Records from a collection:

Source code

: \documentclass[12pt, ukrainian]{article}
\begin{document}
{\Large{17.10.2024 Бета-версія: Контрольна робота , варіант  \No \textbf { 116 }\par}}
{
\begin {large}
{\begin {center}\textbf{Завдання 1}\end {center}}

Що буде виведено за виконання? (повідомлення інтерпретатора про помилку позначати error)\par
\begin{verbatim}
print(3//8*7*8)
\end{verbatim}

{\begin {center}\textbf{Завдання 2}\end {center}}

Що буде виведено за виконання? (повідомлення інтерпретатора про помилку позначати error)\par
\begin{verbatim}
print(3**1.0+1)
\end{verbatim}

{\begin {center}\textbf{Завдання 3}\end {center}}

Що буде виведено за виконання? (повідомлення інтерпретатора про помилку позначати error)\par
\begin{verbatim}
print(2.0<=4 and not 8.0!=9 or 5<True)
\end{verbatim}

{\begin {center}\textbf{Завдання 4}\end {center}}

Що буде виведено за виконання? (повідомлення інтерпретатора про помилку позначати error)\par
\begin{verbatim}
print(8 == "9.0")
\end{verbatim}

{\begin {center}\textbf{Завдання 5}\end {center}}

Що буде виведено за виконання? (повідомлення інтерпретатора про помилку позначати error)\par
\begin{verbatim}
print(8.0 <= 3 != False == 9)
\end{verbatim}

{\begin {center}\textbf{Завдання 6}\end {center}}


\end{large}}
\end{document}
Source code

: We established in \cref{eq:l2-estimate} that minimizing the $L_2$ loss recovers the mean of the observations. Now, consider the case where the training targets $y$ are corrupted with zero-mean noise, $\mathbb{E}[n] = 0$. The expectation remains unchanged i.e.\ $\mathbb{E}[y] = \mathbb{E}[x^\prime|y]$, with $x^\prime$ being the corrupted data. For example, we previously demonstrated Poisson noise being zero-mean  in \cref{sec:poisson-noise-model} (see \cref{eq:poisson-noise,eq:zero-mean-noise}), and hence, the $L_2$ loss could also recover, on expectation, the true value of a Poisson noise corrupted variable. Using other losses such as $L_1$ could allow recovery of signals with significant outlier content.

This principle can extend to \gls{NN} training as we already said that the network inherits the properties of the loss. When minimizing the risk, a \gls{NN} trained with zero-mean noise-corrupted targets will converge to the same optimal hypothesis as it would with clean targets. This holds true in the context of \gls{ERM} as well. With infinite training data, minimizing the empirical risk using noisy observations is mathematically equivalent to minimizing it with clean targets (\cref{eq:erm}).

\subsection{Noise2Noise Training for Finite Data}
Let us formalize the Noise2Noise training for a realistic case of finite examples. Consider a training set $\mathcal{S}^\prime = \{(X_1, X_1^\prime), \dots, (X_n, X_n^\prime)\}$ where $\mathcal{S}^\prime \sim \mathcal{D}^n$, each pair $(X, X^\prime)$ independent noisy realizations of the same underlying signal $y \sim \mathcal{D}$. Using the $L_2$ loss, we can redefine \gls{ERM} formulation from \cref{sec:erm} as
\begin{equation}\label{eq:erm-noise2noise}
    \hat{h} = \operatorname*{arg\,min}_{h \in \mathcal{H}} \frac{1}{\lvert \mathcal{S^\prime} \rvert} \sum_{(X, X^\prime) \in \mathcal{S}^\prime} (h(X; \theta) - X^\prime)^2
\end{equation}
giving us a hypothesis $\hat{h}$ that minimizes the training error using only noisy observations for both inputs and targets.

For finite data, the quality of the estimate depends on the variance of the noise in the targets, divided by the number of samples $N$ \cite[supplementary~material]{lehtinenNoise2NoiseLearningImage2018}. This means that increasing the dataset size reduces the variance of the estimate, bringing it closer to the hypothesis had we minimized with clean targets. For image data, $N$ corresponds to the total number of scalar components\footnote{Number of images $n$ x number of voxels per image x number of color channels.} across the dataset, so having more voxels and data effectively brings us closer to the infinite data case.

• What this task involves:
The entries are to be repeated exactly, with nothing altered.

• Your response:
Source code

: \documentclass[12pt, ukrainian]{article}
\begin{document}
{\Large{17.10.2024 Бета-версія: Контрольна робота , варіант  \No \textbf { 116 }\par}}
{
\begin {large}
{\begin {center}\textbf{Завдання 1}\end {center}}

Що буде виведено за виконання? (повідомлення інтерпретатора про помилку позначати error)\par
\begin{verbatim}
print(3//8*7*8)
\end{verbatim}

{\begin {center}\textbf{Завдання 2}\end {center}}

Що буде виведено за виконання? (повідомлення інтерпретатора про помилку позначати error)\par
\begin{verbatim}
print(3**1.0+1)
\end{verbatim}

{\begin {center}\textbf{Завдання 3}\end {center}}

Що буде виведено за виконання? (повідомлення інтерпретатора про помилку позначати error)\par
\begin{verbatim}
print(2.0<=4 and not 8.0!=9 or 5<True)
\end{verbatim}

{\begin {center}\textbf{Завдання 4}\end {center}}

Що буде виведено за виконання? (повідомлення інтерпретатора про помилку позначати error)\par
\begin{verbatim}
print(8 == "9.0")
\end{verbatim}

{\begin {center}\textbf{Завдання 5}\end {center}}

Що буде виведено за виконання? (повідомлення інтерпретатора про помилку позначати error)\par
\begin{verbatim}
print(8.0 <= 3 != False == 9)
\end{verbatim}

{\begin {center}\textbf{Завдання 6}\end {center}}


\end{large}}
\end{document}
Source code

: We established in \cref{eq:l2-estimate} that minimizing the $L_2$ loss recovers the mean of the observations. Now, consider the case where the training targets $y$ are corrupted with zero-mean noise, $\mathbb{E}[n] = 0$. The expectation remains unchanged i.e.\ $\mathbb{E}[y] = \mathbb{E}[x^\prime|y]$, with $x^\prime$ being the corrupted data. For example, we previously demonstrated Poisson noise being zero-mean  in \cref{sec:poisson-noise-model} (see \cref{eq:poisson-noise,eq:zero-mean-noise}), and hence, the $L_2$ loss could also recover, on expectation, the true value of a Poisson noise corrupted variable. Using other losses such as $L_1$ could allow recovery of signals with significant outlier content.

This principle can extend to \gls{NN} training as we already said that the network inherits the properties of the loss. When minimizing the risk, a \gls{NN} trained with zero-mean noise-corrupted targets will converge to the same optimal hypothesis as it would with clean targets. This holds true in the context of \gls{ERM} as well. With infinite training data, minimizing the empirical risk using noisy observations is mathematically equivalent to minimizing it with clean targets (\cref{eq:erm}).

\subsection{Noise2Noise Training for Finite Data}
Let us formalize the Noise2Noise training for a realistic case of finite examples. Consider a training set $\mathcal{S}^\prime = \{(X_1, X_1^\prime), \dots, (X_n, X_n^\prime)\}$ where $\mathcal{S}^\prime \sim \mathcal{D}^n$, each pair $(X, X^\prime)$ independent noisy realizations of the same underlying signal $y \sim \mathcal{D}$. Using the $L_2$ loss, we can redefine \gls{ERM} formulation from \cref{sec:erm} as
\begin{equation}\label{eq:erm-noise2noise}
    \hat{h} = \operatorname*{arg\,min}_{h \in \mathcal{H}} \frac{1}{\lvert \mathcal{S^\prime} \rvert} \sum_{(X, X^\prime) \in \mathcal{S}^\prime} (h(X; \theta) - X^\prime)^2
\end{equation}
giving us a hypothesis $\hat{h}$ that minimizes the training error using only noisy observations for both inputs and targets.

For finite data, the quality of the estimate depends on the variance of the noise in the targets, divided by the number of samples $N$ \cite[supplementary~material]{lehtinenNoise2NoiseLearningImage2018}. This means that increasing the dataset size reduces the variance of the estimate, bringing it closer to the hypothesis had we minimized with clean targets. For image data, $N$ corresponds to the total number of scalar components\footnote{Number of images $n$ x number of voxels per image x number of color channels.} across the dataset, so having more voxels and data effectively brings us closer to the infinite data case.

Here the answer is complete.